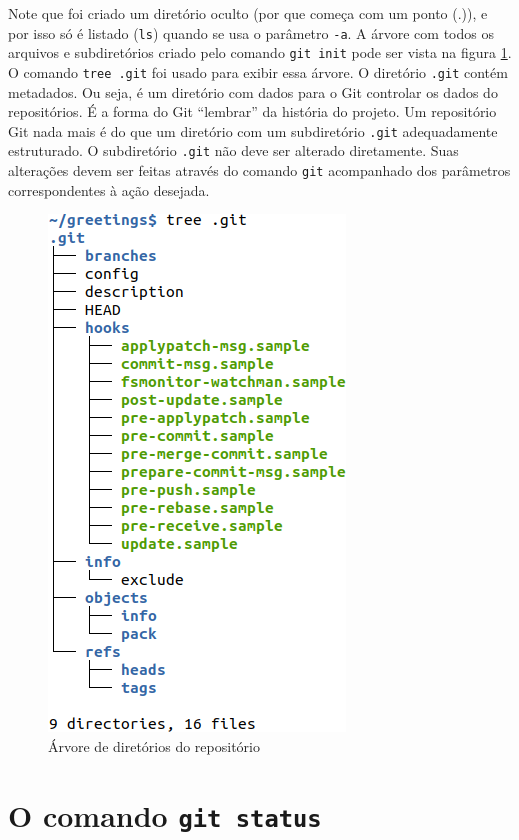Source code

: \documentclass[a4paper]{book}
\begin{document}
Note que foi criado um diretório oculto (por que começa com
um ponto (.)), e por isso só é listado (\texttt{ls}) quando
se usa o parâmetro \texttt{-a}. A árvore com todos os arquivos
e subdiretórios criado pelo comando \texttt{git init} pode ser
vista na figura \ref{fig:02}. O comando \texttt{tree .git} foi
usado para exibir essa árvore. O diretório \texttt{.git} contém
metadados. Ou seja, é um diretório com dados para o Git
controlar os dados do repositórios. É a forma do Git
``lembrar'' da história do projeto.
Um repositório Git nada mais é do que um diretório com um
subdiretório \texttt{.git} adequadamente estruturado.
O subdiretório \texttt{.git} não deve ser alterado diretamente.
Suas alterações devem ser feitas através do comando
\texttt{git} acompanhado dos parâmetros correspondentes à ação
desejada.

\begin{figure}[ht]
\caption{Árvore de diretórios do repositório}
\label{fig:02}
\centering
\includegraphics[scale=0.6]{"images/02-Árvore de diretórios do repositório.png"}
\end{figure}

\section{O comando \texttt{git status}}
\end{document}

_ _ _ _ _ _ _

_Assigned task_:
Repeat every record above exactly, but drop the pictures.

_Task result_:
Source code

: \documentclass[a4paper]{book}
\begin{document}
Note que foi criado um diretório oculto (por que começa com
um ponto (.)), e por isso só é listado (\texttt{ls}) quando
se usa o parâmetro \texttt{-a}. A árvore com todos os arquivos
e subdiretórios criado pelo comando \texttt{git init} pode ser
vista na figura \ref{fig:02}. O comando \texttt{tree .git} foi
usado para exibir essa árvore. O diretório \texttt{.git} contém
metadados. Ou seja, é um diretório com dados para o Git
controlar os dados do repositórios. É a forma do Git
``lembrar'' da história do projeto.
Um repositório Git nada mais é do que um diretório com um
subdiretório \texttt{.git} adequadamente estruturado.
O subdiretório \texttt{.git} não deve ser alterado diretamente.
Suas alterações devem ser feitas através do comando
\texttt{git} acompanhado dos parâmetros correspondentes à ação
desejada.

\begin{figure}[ht]
\caption{Árvore de diretórios do repositório}
\label{fig:02}
\centering
\includegraphics[scale=0.6]{"images/02-Árvore de diretórios do repositório.png"}
\end{figure}

\section{O comando \texttt{git status}}
\end{document}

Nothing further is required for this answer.